An official from the Army's National Training Center said some personnel

can remain idle for a year waiting for clearance that lets them to go to

work. That pattern costs DOD several billion dollars a year in lost productivity,

according to a recent General Accounting Office study.

"Bill Gates doesn't require anything more than a local [security] check

to put somebody to work on a system," the NTC representative told Army Lt.

Gen. William Campbell, director of information systems for command, control,

communications and computers, during the annual Directors of Information

Management Conference here. Campbell said he would assist in finding a solution.

The Army is not the only DOD branch struggling with security clearances.

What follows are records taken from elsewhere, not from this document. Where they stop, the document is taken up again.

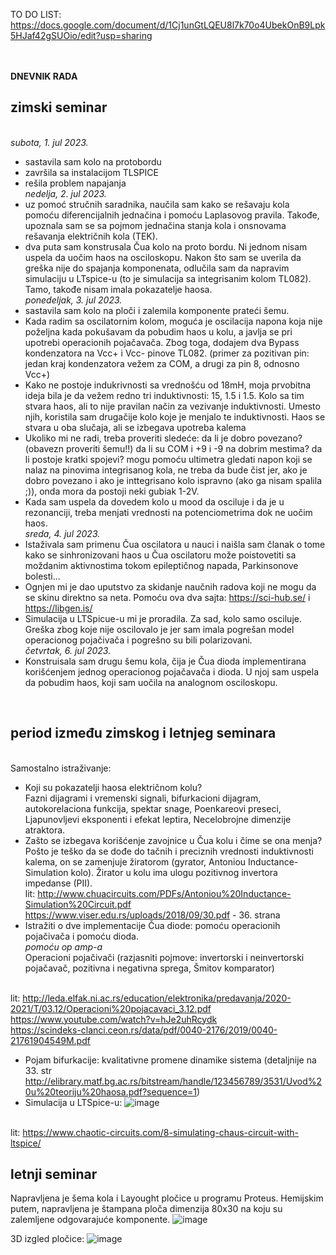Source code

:TO DO LIST: https://docs.google.com/document/d/1Cj1unGtLQEU8l7k70o4UbekOnB9Lpk5HJaf42gSUOio/edit?usp=sharing

<br><br>**DNEVNIK RADA**
## zimski seminar
<br>_subota, 1. jul 2023._
- sastavila sam kolo na protobordu
- završila sa instalacijom TLSPICE
- rešila problem napajanja
<br>_nedelja, 2. jul 2023._
- uz pomoć stručnih saradnika, naučila sam kako se rešavaju kola pomoću diferencijalnih jednačina i pomoću Laplasovog pravila. Takođe, upoznala sam se sa pojmom jednačina stanja kola i onsnovama rešavanja električnih kola (TEK). 
- dva puta sam konstrusala Čua kolo na proto bordu. Ni jednom nisam uspela da uočim haos na osciloskopu. Nakon što sam se uverila da greška nije do spajanja komponenata, odlučila sam da napravim simulaciju u LTspice-u (to je simulacija sa integrisanim kolom TL082). Tamo, takođe nisam imala pokazatelje haosa. 
<br>_ponedeljak, 3. jul 2023._
- sastavila sam kolo na ploči i zalemila komponente prateći šemu.
- Kada radim sa oscilatornim kolom, moguća je oscilacija napona koja nije poželjna kada pokušavam da pobudim haos u kolu, a javlja se pri upotrebi operacionih pojačavača. Zbog toga, dodajem dva Bypass kondenzatora na Vcc+ i  Vcc- pinove TL082. (primer za pozitivan pin: jedan kraj kondenzatora vežem za COM, a drugi za pin 8, odnosno Vcc+)
- Kako ne postoje indukrivnosti sa vrednošću od 18mH, moja prvobitna ideja bila je da vežem redno tri induktivnosti: 15, 1.5 i 1.5. Kolo sa tim stvara haos, ali to nije pravilan način za vezivanje induktivnosti. Umesto njih, koristila sam drugačije kolo koje je menjalo te induktivnosti. Haos se stvara u oba slučaja, ali se izbegava upotreba kalema 
- Ukoliko mi ne radi, treba proveriti sledeće: da li je dobro povezano? (obavezn proveriti šemu!!) da li su COM i +9 i -9 na dobrim mestima? da li postoje kratki spojevi? mogu pomoću ultimetra gledati napon koji se nalaz na pinovima integrisanog kola, ne treba da bude čist jer, ako je dobro povezano i ako je inttegrisano kolo ispravno (ako ga nisam spalila ;)), onda mora da postoji neki gubiak 1-2V.
- Kada sam uspela da dovedem kolo u mood da osciluje i da je u rezonanciji, treba menjati vrednosti na potenciometrima dok ne uočim haos.
<br>_sreda, 4. jul 2023._
- Istaživala sam primenu Čua oscilatora u nauci i naišla sam članak o tome kako se sinhronizovani haos u Čua oscilatoru može poistovetiti sa moždanim aktivnostima tokom epileptičnog napada, Parkinsonove bolesti... 
- Ognjen mi je dao uputstvo za skidanje naučnih radova koji ne mogu da se skinu direktno sa neta. Pomoću ova dva sajta: https://sci-hub.se/ i https://libgen.is/
- Simulacija u LTSpicue-u mi je proradila. Za sad, kolo samo osciluje. Greška zbog koje nije oscilovalo je jer sam imala pogrešan model operacionog pojačivača i pogrešno su bili polarizovani.
<br>_četvrtak, 6. jul 2023._
- Konstruisala sam drugu šemu kola, čija je Čua dioda implementirana korišćenjem jednog operacionog pojačavača i dioda. U njoj sam uspela da pobudim haos, koji sam uočila na analognom osciloskopu.
<br>

## period između zimskog i letnjeg seminara

<br>Samostalno istraživanje: 
- Koji su pokazatelji haosa električnom kolu?
<br> Fazni dijagrami i vremenski signali, bifurkacioni dijagram, autokorelaciona funkcija, spektar snage, Poenkareovi preseci, Ljapunovljevi eksponenti i efekat leptira, Necelobrojne dimenzije atraktora.
- Zašto se izbegava korišćenje zavojnice u Čua kolu i čime se ona menja? 
<br>Pošto je teško da se dođe do tačnih i preciznih vrednosti induktivnosti kalema, on se zamenjuje žiratorom (gyrator, Antoniou Inductance-Simulation kolo). Žirator u kolu ima ulogu pozitivnog invertora impedanse (PII). 
<br> lit: http://www.chuacircuits.com/PDFs/Antoniou%20Inductance-Simulation%20Circuit.pdf
<br> https://www.viser.edu.rs/uploads/2018/09/30.pdf - 36. strana
- Istražiti o dve implementacije Čua diode: pomoću operacionih pojačivača i pomoću dioda. 
<br> *pomoću op amp-a*
<br> Operacioni pojačivači (razjasniti pojmove: invertorski i neinvertorski pojačavač, pozitivna i negativna sprega, Šmitov komparator)

<br> lit: http://leda.elfak.ni.ac.rs/education/elektronika/predavanja/2020-2021/T/03.12/Operacioni%20pojacavaci_3.12.pdf
<br> https://www.youtube.com/watch?v=hJe2uhRcydk
<br> https://scindeks-clanci.ceon.rs/data/pdf/0040-2176/2019/0040-21761904549M.pdf

- Pojam bifurkacije: kvalitativne promene dinamike sistema (detaljnije na 33. str http://elibrary.matf.bg.ac.rs/bitstream/handle/123456789/3531/Uvod%20u%20teoriju%20haosa.pdf?sequence=1)
- Simulacija u LTSpice-u: 
![image](https://github.com/jovanajanjatovic/Haos-u-Cua-oscilatoru/assets/112614758/9280739d-9510-4c59-ac32-1953819501d8)


<br> lit: https://www.chaotic-circuits.com/8-simulating-chaus-circuit-with-ltspice/

## letnji seminar 
 Napravljena je šema kola i Layought pločice u programu Proteus. Hemijskim putem, napravljena je štampana ploča dimenzija 80x30 na koju su zalemljene odgovarajuće komponente.
 ![image](https://github.com/jovanajanjatovic/Haos-u-Cua-oscilatoru/assets/112614758/6fc108e1-e7b9-4d62-ab2a-20a3b23d88e3)

 3D izgled pločice:
 ![image](https://github.com/jovanajanjatovic/Haos-u-Cua-oscilatoru/assets/112614758/78a7a294-973a-4b40-af1c-f9e920053863)

 

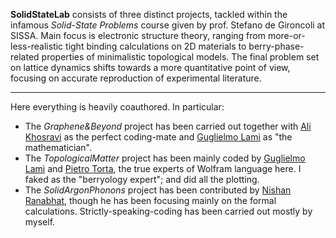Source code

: **SolidStateLab** consists of three distinct projects, tackled within the infamous *Solid-State Problems* course given by prof. Stefano de Gironcoli at SISSA. Main focus is electronic structure theory, ranging from more-or-less-realistic tight binding calculations on 2D materials to berry-phase-related properties of minimalistic topological models. The final problem set on lattice dynamics shifts towards a more quantitative point of view, focusing on accurate reproduction of experimental literature.

-------------------

Here everything is heavily coauthored. In particular:

- The *Graphene&Beyond* project has been carried out together with [Ali Khosravi](mailto:ali.khosravi@sissa.it) as the perfect coding-mate and [Guglielmo Lami](mailto:glami@sissa.it) as "the mathematician".
- The *TopologicalMatter* project has been mainly coded by [Guglielmo Lami](mailto:glami@sissa.it) and [Pietro Torta](mailto:ptorta@sissa.it), the true experts of Wolfram language here. I faked as the "berryology expert"; and did all the plotting.
- The *SolidArgonPhonons* project has been contributed by [Nishan Ranabhat](mailto:nranabha@sissa.it), though he has been focusing mainly on the formal calculations. Strictly-speaking-coding has been carried out mostly by myself.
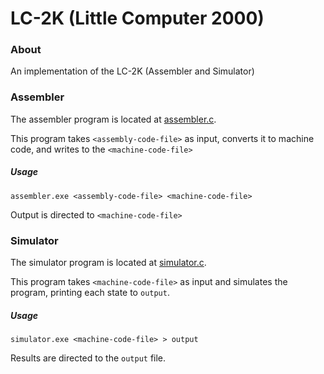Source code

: # LC-2K (Little Computer 2000)
### About
An implementation of the LC-2K (Assembler and Simulator)
### Assembler
The assembler program is located at [assembler.c](assembler.c). 

This program takes `<assembly-code-file>` as input, converts it to machine code, and writes to the `<machine-code-file>`
##### Usage
`assembler.exe <assembly-code-file> <machine-code-file>`

Output is directed to `<machine-code-file>`

### Simulator
The simulator program is located at [simulator.c](simulator.c). 

This program takes `<machine-code-file>` as input and simulates the program, printing each state to `output`.

##### Usage
`simulator.exe <machine-code-file> > output`

Results are directed to the `output` file.
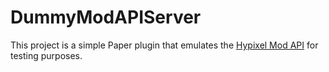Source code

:# DummyModAPIServer

This project is a simple Paper plugin that emulates the [Hypixel Mod API](https://github.com/HypixelDev/ModAPI) for testing purposes.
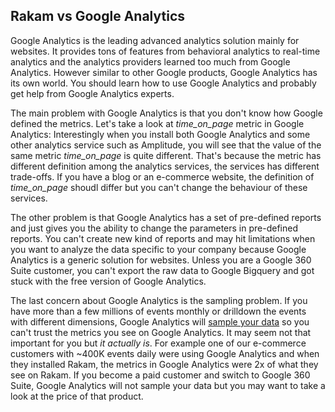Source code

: ## Rakam vs Google Analytics

Google Analytics is the leading advanced analytics solution mainly for websites. It provides tons of features 
from behavioral analytics to real-time analytics and the analytics providers learned too much from Google Analytics.
However similar to other Google products, Google Analytics has its own world. You should learn how to use Google Analytics 
and probably get help from Google Analytics experts.

The main problem with Google Analytics is that you don't know how Google defined the metrics. 
Let's take a look at *time_on_page* metric in Google Analytics: Interestingly when you install both Google Analytics 
and some other analytics service such as Amplitude, you will see that the value of the same metric *time_on_page* is quite different.
That's because the metric has different definition among the analytics services, the services has different trade-offs.
If you have a blog or an e-commerce website, the definition of *time_on_page* shoudl differ but you can't change the behaviour of these services.

The other problem is that Google Analytics has a set of pre-defined reports and 
just gives you the ability to change the parameters in pre-defined reports. You can't create new kind of reports and may hit limitations 
when you want to analyze the data specific to your company because Google Analytics is a generic solution for websites. Unless you are a Google 360 Suite customer, 
you can't export the raw data to Google Bigquery and got stuck with the free version of Google Analytics.

The last concern about Google Analytics is the sampling problem. If you have more than a few millions of events monthly or drilldown the events with different dimensions, 
Google Analytics will [sample your data](https://en.wikipedia.org/wiki/Sampling_(statistics)) so you can't trust the metrics you see on Google Analytics.
It may seem not that important for you but *it actually is*. For example one of our e-commerce customers with ~400K events daily were using Google Analytics and 
when they installed Rakam, the metrics in Google Analytics were 2x of what they see on Rakam.
If you become a paid customer and switch to Google 360 Suite, Google Analytics will not sample your data but you may want to take a look at the price of that product.
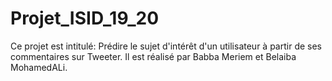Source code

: # Projet_ISID_19_20
Ce projet est intitulé: Prédire le sujet d'intérêt d'un utilisateur à partir de ses commentaires sur Tweeter.
Il est réalisé par Babba Meriem et Belaiba MohamedALi.
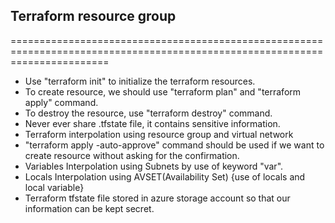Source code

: ## Terraform resource group
=============================================================================================================================
* Use "terraform init" to initialize the terraform resources.
* To create resource, we should use "terraform plan" and "terraform apply" command.
* To destroy the resource, use "terraform destroy" command.
* Never ever share .tfstate file, it contains sensitive information.
* Terraform interpolation using resource group and virtual network
* "terraform apply -auto-approve" command should be used if we want to create resource without asking for the confirmation.
*  Variables Interpolation using Subnets by use of keyword "var".
* Locals Interpolation using AVSET(Availability Set) {use of locals and local variable}
* Terraform tfstate file stored in azure storage account so that our information can be kept secret.
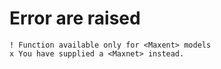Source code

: # Error are raised

    ! Function available only for <Maxent> models
    x You have supplied a <Maxnet> instead.

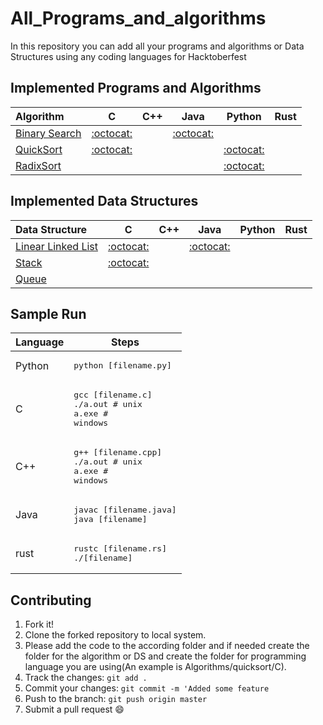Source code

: # All_Programs_and_algorithms
In this repository you can add all your programs and algorithms or Data Structures using any coding languages for Hacktoberfest

## Implemented Programs and Algorithms

| Algorithm                                                                                       | C                                     | C++                                   | Java                                  | Python                                | Rust                                |
|:----------------------------------------------------------------------------------------------- |:-------------------------------------:|:-------------------------------------:|:-------------------------------------:|:-------------------------------------:|:-------------------------------------:|
| [Binary Search](https://en.wikipedia.org/wiki/Binary_search_algorithm)                          |  [:octocat:](binary_search/C)                                      |         |[:octocat:](binary_search/java)                                        |      |        |
| [QuickSort](https://en.wikipedia.org/wiki/Quicksort)                                            |[:octocat:](quicksort/C)                                       |                                       |                                        |[:octocat:](quicksort/python)          |        | [RadixSort](https://en.wikipedia.org/wiki/Radix_sort)                                            |                                       |[:octocat:](radixsort/C++)                                       |                                        |          |        |
[RadixSort](https://en.wikipedia.org/wiki/Radix_sort)                                            |                                       |                                      |                                        |[:octocat:](bubblesort/python)           |        |

## Implemented Data Structures

| Data Structure                                                                                  | C                                     | C++                                   | Java                                  | Python                                | Rust                                |
|:----------------------------------------------------------------------------------------------- |:-------------------------------------:|:-------------------------------------:|:-------------------------------------:|:-------------------------------------:|:-------------------------------------:|
| [Linear Linked List](https://en.wikipedia.org/wiki/Linked_list)                                 | [:octocat:](linked_list/C)            |                                         | [:octocat:](linked_list/java) |        |        |
| [Stack](https://en.wikipedia.org/wiki/Stack_(abstract_data_type))                               |[:octocat:](stack/C)                  |                         |                |           |        |
| [Queue](https://en.wikipedia.org/wiki/Queue_(abstract_data_type))                               |             |               |            |        |        |

## Sample Run

| Language        | Steps                                                                  |
| --------------- | ---------------------------------------------------------------------- |
| Python          | <pre>python [filename.py]</pre>                                        |
| C               | <pre>gcc [filename.c]<br>./a.out  # unix<br>a.exe  # windows</pre>     |
| C++             | <pre>g++ [filename.cpp]<br>./a.out # unix<br>a.exe # windows</pre>     |
| Java            | <pre>javac [filename.java]<br>java [filename]</pre>                    |
| rust            | <pre>rustc [filename.rs]<br>./[filename]</pre>                    |

## Contributing

1. Fork it!
2. Clone the forked repository to local system.
3. Please add the code to the according folder and if needed create the folder for the algorithm or DS and create the folder for programming language you are using(An example is Algorithms/quicksort/C).
4. Track the changes: `git add .`
5. Commit your changes: `git commit -m 'Added some feature`
6. Push to the branch: `git push origin master`
7. Submit a pull request :smile:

Major problems with a $100 million software application designed to manage

the investigation process have contributed to a backlog of 600,000 security

investigations across the department.

The Defense Security Service, the arm of the Pentagon responsible for

conducting background investigations on government employees and contractors,

said it cannot eliminate the massive backlog in pending investigations until

the end of 2001 due to significant glitches in the Case Control Management

System (see box).

DSS awarded the CCMS contract in October 1998 to GRC International Inc.

and Science Applications International Corp. The contract was part of an

enterprisewide modernization program designed to automate the field investigation

process and link that information to databases and other information management

systems within the DSS Operations Center.

Because of the security implications posed by the backlog, DSS has developed

software workarounds to help investigators focus on high-risk cases and

is granting some employees interim access to classified data in lieu of

a completed investigation. That's a real security problem, GAO said, because

some people have been granted top-secret security clearances despite a lack

of basic information, such as residence, citizenship and employment history.

DSS also is studying alternatives to the estimated $300 million in additional

funding that may be required to fix the system. A spokesperson for DSS said

the agency is still evaluating future funding requirements. "Additional

funding will be required to achieve optimal performance," the spokesperson

said. However, "Additional improvements and enhancements are dependent upon

the level of funding provided to DSS," the spokesperson added.

Problems for CCMS started in mid-1998, prior to the fielding of Version

2.1 of the system's electronic questionnaire software. Although DSS contends

that Version 2.1 solved many of the problems, most DSS field offices reverted

to using paper forms because of continued glitches.

DOD had been using CCMS for several months, but it was officially deployed

Nov. 1, 1998. A day later, Arthur Money, the Pentagon's assistant secretary

of defense for command, control, communications and intelligence, sent a

memo to all military department heads describing the use of electronic security

questionnaire forms as "critical to the deployment of CCMS" and warning

them that usage was "extremely low."

Use of the electronic forms was so low that between January and August

1998, paper forms still accounted for an average of 65 percent of all questionnaires

submitted, according to Money's memo. Usage of the electronic forms continued

to sputter in 1999, and Money issued another memo reminding DOD leaders

that "the success of CCMS is totally dependent on use of the Electronic

Personnel Security Questionnaire."

But CCMS' problems continued, according to DSS officials. Judy Hughes,

the chief operating officer at DSS, on March 8, 1999, told members at a

public meeting of the President's Security Policy Advisory Board that "the

current CCMS system allows information to flow as if it were on a one-lane

road, and currently the need is for an eight-lane information highway,"

according to minutes from the meeting.

The board's Jan. 10, 2000, meeting minutes show that investigations

for issuing secret-level clearances are taking 250 days to complete, and

it takes four months to grant interim clearances. DOD has since extended

its waiver of personnel security clearances for industry for one more year,

leading an industry representative at the meeting to conclude CCMS's problems

are likely to continue.

GRC did not return FCW's request for an interview.

The DSS representative said daily output of electronic forms and investigations

has increased and that the agency is "confident" that it will continue to

increase the number of e-forms processed. "We have made significant progress

and we are well on our road to recovery."